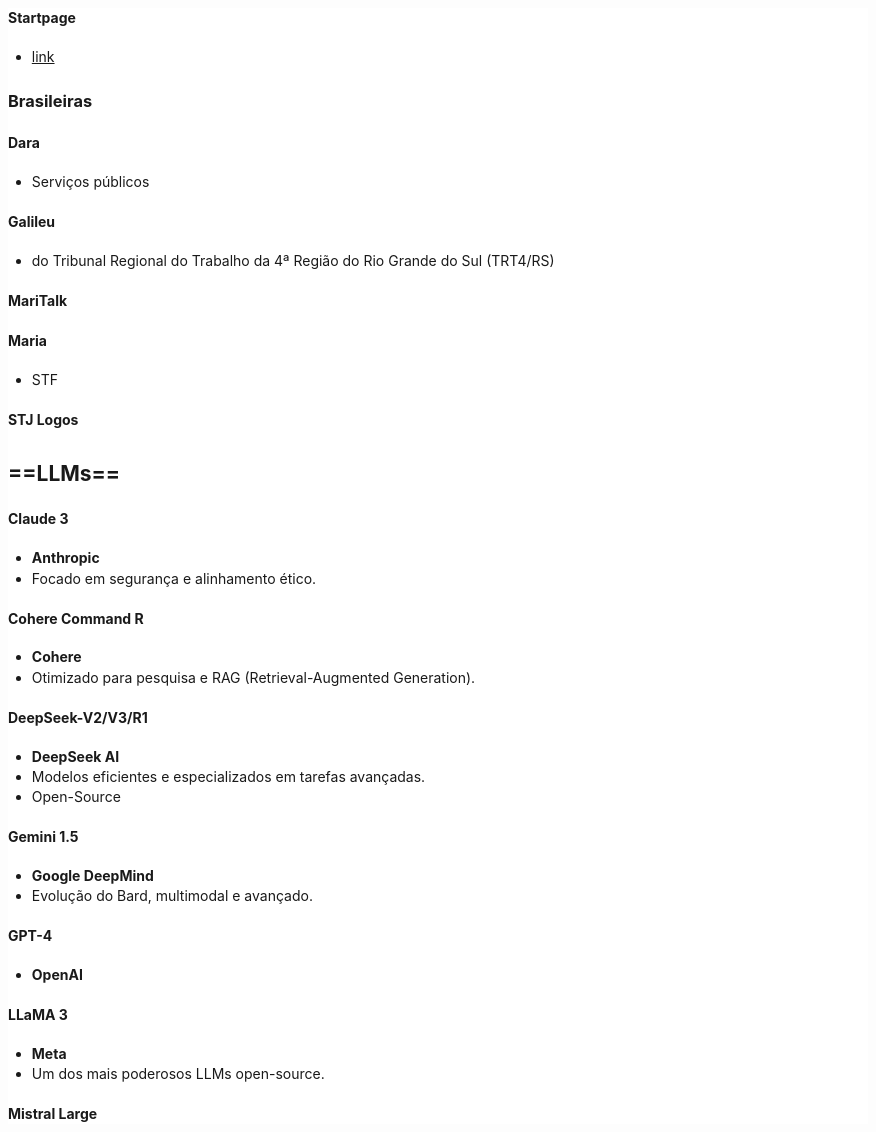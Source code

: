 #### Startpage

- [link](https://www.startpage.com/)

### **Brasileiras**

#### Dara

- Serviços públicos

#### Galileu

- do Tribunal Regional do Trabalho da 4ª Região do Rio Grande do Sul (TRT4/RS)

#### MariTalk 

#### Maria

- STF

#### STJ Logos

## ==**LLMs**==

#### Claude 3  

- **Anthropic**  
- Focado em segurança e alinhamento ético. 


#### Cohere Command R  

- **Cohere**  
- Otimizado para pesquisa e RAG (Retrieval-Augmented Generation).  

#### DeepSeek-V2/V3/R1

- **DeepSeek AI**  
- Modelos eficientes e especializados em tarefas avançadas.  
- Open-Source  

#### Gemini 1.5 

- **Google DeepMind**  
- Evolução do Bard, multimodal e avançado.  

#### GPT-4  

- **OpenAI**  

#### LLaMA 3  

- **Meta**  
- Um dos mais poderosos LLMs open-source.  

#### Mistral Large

====

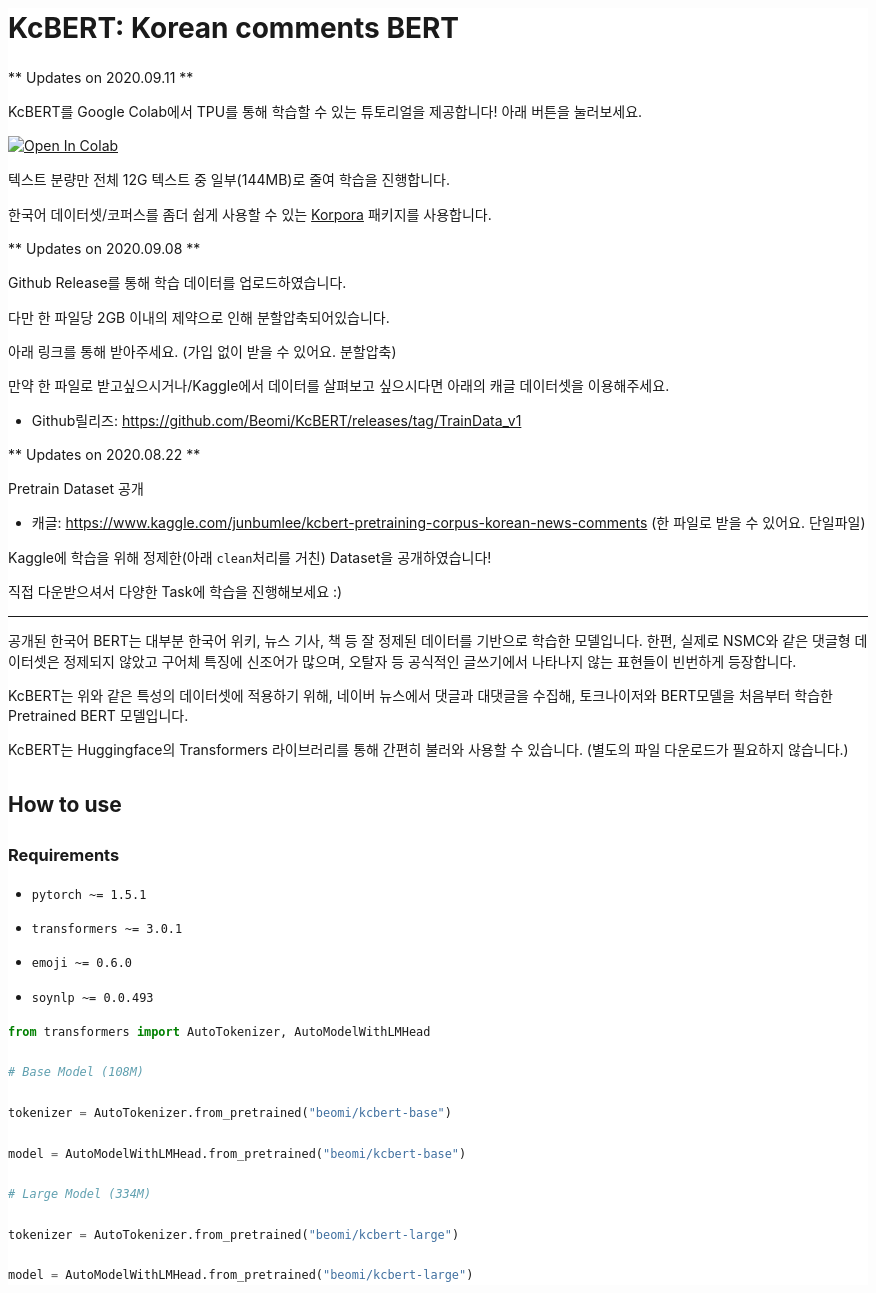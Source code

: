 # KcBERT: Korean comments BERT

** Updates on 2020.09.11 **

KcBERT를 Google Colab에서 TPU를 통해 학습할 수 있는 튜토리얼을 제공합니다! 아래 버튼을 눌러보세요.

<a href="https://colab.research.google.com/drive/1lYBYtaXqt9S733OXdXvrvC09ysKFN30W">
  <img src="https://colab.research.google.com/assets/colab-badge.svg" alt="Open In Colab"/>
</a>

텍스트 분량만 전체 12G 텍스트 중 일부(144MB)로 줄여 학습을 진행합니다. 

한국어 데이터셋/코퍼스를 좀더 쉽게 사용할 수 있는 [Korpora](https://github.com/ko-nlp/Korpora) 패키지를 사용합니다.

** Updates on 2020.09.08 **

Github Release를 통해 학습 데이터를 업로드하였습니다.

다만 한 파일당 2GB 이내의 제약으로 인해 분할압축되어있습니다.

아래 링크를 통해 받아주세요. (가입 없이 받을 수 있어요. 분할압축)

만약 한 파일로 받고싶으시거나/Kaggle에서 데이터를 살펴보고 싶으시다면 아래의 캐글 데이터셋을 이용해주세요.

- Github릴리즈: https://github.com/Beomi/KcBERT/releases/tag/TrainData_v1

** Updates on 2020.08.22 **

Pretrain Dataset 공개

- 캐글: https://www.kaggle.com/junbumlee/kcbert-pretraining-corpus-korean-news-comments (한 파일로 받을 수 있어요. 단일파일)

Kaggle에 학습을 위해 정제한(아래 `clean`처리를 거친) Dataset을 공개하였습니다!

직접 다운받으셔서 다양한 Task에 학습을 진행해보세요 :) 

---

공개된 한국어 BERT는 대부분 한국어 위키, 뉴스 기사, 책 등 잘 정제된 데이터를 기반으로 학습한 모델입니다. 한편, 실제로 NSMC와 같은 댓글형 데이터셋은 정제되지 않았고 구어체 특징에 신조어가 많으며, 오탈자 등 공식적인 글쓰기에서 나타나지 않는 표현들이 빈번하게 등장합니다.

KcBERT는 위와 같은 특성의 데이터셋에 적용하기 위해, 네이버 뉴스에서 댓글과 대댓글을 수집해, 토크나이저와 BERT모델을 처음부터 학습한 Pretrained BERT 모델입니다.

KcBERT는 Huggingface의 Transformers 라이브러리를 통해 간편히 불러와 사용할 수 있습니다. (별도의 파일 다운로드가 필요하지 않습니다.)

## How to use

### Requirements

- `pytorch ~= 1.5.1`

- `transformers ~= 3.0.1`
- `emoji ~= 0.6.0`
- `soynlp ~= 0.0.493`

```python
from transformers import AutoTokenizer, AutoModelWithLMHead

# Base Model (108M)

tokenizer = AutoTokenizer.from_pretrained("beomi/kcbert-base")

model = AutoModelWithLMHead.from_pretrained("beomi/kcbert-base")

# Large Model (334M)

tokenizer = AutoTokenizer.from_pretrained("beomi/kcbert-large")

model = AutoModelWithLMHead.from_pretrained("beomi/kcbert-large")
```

====

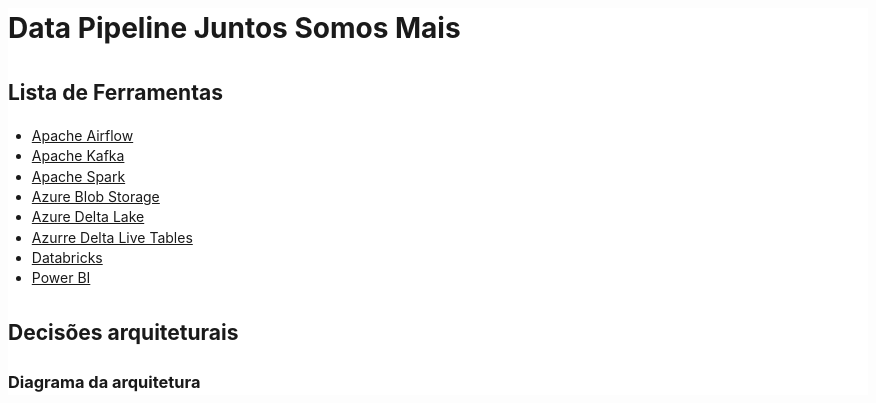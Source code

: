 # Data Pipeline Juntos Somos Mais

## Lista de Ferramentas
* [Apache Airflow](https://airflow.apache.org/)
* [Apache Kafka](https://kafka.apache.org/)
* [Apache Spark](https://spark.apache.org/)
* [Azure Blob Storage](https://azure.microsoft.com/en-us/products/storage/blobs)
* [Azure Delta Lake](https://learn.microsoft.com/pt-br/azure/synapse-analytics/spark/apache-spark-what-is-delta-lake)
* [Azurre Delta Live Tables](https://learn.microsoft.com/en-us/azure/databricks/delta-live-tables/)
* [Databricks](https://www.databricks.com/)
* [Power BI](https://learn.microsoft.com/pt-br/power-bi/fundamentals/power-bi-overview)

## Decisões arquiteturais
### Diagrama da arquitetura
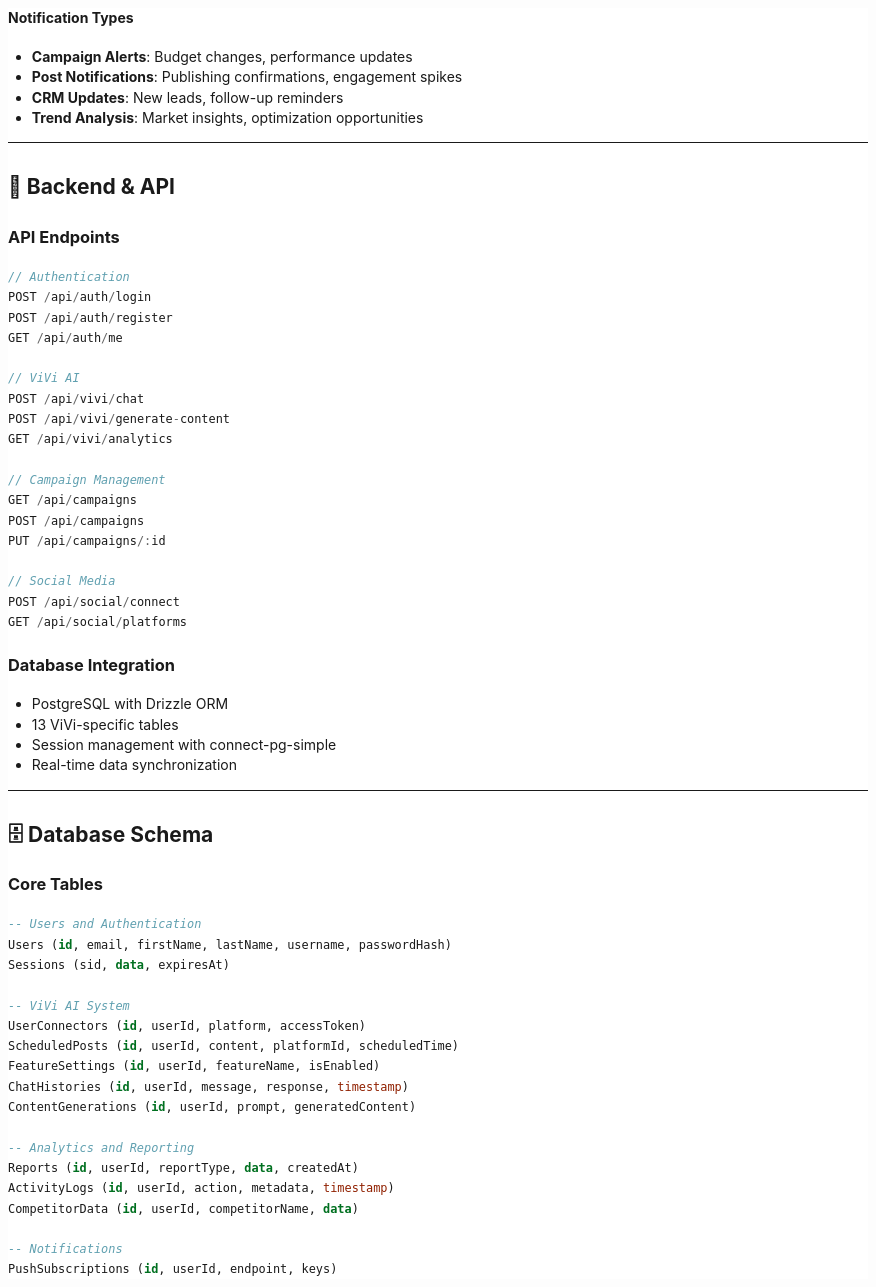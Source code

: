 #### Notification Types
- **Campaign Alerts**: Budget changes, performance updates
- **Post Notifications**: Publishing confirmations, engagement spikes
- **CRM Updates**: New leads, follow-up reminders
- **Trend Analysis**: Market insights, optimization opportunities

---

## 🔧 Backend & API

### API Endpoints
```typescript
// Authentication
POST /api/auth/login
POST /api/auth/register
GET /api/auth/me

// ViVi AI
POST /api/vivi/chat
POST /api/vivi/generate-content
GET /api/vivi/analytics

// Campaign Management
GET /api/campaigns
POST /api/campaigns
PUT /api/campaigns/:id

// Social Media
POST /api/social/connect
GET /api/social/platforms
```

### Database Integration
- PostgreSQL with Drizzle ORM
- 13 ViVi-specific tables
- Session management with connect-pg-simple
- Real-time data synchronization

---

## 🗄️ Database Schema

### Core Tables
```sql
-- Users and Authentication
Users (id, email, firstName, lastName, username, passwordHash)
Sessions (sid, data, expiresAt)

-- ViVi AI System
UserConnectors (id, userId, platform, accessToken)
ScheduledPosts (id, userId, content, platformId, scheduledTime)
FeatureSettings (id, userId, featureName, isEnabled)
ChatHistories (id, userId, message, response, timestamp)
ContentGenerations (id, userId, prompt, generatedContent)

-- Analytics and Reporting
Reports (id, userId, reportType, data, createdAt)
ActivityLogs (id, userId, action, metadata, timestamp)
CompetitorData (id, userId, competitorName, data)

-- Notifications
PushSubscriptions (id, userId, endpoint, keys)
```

====

WHAT IS BEING ASKED:
Where the listing above has a line with "- **Google DeepMind**", start there, and output every line exactly through the line with "#### Mistral Large", which is also included.

TASK SOLUTION:
- **Google DeepMind**  
- Evolução do Bard, multimodal e avançado.  

#### GPT-4  

- **OpenAI**  

#### LLaMA 3  

- **Meta**  
- Um dos mais poderosos LLMs open-source.  

#### Mistral Large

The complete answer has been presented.